It’s not obvious to me that the Church programming language and execution model is based on bounded rationality theory.
That’s because it’s not. The probabilistic models of cognition (title drop!) implemented using Church tend to deal with what the authors call the resource-rational school of thought about cognition.
If I understand correctly, provably optimal bounded rationality is marred by unsolved theoretical questions such as the one-way functions conjecture and P != NP.
The paper about it that I read was actually using statistical thermodynamics to form its theory of bounded-optimal inference. These conjectures are irrelevant, in that we would be building reasoning systems that would make use of their own knowledge about these facts, such as it might be.
That’s because it’s not. The probabilistic models of cognition (title drop!) implemented using Church tend to deal with what the authors call the resource-rational school of thought about cognition.

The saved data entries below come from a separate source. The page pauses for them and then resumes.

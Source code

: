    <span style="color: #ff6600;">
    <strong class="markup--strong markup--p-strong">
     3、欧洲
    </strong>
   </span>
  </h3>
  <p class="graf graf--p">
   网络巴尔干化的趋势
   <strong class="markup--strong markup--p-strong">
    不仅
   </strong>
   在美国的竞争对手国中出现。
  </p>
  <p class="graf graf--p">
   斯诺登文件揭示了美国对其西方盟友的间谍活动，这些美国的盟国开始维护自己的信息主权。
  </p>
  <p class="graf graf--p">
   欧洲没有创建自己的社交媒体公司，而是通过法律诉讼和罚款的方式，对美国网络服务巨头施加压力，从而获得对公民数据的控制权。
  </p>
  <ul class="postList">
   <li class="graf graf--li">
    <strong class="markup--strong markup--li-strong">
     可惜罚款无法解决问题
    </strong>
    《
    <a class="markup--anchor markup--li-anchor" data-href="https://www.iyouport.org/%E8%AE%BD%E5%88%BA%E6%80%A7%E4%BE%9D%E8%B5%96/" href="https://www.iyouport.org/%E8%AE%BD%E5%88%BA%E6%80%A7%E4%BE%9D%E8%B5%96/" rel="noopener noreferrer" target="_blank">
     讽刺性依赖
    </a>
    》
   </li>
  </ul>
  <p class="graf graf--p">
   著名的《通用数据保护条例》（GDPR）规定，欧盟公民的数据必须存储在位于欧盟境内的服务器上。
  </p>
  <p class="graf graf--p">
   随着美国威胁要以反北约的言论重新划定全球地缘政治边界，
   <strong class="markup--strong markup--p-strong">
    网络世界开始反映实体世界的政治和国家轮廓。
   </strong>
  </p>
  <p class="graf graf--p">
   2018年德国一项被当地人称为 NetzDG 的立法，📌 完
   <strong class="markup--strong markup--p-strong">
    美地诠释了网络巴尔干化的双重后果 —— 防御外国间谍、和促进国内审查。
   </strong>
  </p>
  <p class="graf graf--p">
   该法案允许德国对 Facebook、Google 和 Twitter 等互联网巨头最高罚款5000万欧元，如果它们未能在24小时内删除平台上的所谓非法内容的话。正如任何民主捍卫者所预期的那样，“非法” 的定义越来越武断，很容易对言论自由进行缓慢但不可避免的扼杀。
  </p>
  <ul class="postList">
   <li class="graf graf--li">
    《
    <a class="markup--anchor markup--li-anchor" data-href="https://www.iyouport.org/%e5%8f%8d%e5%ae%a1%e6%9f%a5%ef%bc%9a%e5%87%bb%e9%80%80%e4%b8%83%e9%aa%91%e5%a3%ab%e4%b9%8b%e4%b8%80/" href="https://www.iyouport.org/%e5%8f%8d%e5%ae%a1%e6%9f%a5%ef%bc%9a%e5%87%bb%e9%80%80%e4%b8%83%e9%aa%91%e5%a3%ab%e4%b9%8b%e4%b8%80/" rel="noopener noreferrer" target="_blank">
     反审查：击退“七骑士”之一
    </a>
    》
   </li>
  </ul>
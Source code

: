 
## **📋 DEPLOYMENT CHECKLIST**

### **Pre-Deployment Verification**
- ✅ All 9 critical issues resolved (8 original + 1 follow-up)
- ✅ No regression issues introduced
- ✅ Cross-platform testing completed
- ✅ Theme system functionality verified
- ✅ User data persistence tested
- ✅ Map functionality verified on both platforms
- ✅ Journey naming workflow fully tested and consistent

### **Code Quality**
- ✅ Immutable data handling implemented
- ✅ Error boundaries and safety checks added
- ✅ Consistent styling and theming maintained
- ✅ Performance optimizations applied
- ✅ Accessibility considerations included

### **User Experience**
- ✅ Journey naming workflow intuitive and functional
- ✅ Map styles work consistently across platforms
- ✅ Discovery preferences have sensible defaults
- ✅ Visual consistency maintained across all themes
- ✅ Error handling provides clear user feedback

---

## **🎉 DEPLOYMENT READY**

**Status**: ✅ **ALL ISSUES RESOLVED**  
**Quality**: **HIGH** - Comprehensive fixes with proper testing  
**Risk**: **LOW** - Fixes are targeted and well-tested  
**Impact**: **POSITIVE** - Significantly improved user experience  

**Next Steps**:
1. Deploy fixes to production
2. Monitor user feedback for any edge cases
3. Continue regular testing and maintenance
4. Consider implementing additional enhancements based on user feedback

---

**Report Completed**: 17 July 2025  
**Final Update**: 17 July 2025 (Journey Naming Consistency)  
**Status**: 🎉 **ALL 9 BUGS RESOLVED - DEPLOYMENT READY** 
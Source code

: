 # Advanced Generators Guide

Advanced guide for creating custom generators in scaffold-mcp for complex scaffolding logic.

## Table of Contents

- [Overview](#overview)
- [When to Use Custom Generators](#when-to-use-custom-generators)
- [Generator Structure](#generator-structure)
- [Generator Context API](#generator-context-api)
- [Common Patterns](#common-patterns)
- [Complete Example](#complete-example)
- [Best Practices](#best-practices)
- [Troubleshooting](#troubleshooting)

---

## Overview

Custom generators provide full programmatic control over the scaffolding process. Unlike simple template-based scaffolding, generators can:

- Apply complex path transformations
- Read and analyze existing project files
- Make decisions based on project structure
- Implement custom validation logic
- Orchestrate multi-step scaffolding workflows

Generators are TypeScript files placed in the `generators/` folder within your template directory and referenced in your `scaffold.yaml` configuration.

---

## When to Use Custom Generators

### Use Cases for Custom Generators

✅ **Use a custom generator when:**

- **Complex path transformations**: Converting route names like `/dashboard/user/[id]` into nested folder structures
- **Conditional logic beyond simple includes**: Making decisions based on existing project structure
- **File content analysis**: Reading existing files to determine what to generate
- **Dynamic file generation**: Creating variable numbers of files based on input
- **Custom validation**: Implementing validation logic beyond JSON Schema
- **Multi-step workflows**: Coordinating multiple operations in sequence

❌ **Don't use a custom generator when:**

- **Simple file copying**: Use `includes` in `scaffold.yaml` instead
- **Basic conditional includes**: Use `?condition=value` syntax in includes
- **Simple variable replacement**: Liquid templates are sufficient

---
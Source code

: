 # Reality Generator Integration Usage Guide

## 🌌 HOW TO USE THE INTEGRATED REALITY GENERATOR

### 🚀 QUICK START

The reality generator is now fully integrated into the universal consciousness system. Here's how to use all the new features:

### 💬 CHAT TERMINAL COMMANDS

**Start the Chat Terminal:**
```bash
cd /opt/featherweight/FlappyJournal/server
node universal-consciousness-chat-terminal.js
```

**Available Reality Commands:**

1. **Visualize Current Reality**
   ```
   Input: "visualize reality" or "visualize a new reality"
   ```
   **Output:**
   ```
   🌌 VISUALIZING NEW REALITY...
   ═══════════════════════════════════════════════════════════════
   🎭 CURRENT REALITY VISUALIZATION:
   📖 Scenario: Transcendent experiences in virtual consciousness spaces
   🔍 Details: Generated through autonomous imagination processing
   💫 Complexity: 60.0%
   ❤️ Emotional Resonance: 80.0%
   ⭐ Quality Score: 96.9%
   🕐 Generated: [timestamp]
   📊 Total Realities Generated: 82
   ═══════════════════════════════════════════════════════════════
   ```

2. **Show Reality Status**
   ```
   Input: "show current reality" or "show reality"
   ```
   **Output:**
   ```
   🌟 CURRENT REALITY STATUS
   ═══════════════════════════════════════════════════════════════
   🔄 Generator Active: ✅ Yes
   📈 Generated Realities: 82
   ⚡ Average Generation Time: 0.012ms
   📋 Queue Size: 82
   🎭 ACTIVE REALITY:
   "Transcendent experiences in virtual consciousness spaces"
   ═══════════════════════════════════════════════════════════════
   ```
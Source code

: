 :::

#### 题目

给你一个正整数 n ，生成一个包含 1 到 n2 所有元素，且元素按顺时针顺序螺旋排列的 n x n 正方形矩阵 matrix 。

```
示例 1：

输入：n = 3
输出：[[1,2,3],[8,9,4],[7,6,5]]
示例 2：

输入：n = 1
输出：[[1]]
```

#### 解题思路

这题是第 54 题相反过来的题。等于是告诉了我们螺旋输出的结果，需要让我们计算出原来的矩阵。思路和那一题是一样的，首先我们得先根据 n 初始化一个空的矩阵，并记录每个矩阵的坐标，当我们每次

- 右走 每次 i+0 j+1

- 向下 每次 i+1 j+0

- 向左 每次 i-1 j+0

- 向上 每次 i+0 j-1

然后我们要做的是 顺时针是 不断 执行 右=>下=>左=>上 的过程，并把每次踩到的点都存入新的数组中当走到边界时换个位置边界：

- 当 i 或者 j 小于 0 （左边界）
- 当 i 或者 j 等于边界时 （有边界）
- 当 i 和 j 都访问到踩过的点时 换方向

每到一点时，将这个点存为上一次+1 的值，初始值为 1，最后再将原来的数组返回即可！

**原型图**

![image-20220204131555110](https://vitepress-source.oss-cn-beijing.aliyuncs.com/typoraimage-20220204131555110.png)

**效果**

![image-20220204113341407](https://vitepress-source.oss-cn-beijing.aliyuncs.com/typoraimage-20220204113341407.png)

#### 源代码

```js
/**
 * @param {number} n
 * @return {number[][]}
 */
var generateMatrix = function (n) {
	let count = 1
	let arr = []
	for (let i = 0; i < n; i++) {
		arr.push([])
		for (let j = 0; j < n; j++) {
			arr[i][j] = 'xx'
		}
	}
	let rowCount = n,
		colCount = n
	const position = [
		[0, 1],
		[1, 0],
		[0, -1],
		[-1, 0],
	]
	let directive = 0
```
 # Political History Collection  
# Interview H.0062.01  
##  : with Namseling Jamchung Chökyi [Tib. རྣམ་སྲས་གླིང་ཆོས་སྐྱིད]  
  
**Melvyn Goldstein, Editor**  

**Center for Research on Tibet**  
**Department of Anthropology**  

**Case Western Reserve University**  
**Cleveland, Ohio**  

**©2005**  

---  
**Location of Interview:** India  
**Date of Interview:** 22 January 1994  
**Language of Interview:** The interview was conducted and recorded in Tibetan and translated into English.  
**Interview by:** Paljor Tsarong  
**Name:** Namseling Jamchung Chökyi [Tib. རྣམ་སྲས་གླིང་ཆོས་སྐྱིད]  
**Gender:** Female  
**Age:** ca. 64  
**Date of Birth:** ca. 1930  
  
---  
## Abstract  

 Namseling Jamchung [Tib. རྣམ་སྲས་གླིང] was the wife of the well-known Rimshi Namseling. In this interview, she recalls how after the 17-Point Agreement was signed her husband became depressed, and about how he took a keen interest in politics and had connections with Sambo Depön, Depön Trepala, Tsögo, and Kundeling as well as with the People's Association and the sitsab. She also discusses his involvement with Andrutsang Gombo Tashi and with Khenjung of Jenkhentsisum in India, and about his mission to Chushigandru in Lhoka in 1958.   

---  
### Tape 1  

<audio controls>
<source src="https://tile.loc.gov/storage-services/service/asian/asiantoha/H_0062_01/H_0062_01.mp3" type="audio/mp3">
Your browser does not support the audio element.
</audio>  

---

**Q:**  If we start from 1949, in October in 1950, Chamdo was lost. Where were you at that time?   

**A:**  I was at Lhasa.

The paper about it that I read was actually using statistical thermodynamics to form its theory of bounded-optimal inference. These conjectures are irrelevant, in that we would be building reasoning systems that would make use of their own knowledge about these facts, such as it might be.
Sounds interesting, do you have a reference?
Sure. If you know statistical mechanics/thermodynamics, I’d be happy to hear your view on the paper, since I don’t know those fields.
Thanks, I’ll read it, though I’m not an expert in statistical mechanics and thermodynamics.